» **REQUIREMENT**
Go through the entries below and work out how many lines include "Hard"; give only that number.

» **DATA LISTING**
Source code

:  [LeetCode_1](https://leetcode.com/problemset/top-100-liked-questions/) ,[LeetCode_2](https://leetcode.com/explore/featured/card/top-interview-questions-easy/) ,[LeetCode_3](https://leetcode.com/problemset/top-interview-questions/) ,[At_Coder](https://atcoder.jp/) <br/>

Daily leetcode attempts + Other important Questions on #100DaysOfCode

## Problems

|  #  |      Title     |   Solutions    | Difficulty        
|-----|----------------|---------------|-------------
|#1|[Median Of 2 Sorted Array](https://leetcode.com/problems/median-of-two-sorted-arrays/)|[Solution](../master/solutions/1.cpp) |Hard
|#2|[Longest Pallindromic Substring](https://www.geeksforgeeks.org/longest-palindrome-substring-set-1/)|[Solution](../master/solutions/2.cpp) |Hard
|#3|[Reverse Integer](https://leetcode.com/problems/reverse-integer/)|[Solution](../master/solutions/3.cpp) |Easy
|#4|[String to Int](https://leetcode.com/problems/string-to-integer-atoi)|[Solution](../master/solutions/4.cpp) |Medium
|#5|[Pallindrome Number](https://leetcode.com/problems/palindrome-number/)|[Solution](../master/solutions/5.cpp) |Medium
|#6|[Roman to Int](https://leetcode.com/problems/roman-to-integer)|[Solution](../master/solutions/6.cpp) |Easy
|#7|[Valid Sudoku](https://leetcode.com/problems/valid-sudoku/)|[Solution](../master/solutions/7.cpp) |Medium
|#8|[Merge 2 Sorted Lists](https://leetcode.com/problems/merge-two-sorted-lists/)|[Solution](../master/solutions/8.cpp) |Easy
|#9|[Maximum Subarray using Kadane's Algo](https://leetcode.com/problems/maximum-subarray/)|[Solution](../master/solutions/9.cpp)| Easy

--

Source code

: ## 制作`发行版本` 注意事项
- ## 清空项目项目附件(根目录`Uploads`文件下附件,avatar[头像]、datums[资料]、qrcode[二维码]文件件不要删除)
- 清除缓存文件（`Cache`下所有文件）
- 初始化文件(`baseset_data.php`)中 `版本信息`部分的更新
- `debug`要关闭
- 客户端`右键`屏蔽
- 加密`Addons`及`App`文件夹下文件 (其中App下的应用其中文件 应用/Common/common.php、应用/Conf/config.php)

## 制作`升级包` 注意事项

» **EXERCISE OUTPUT**
2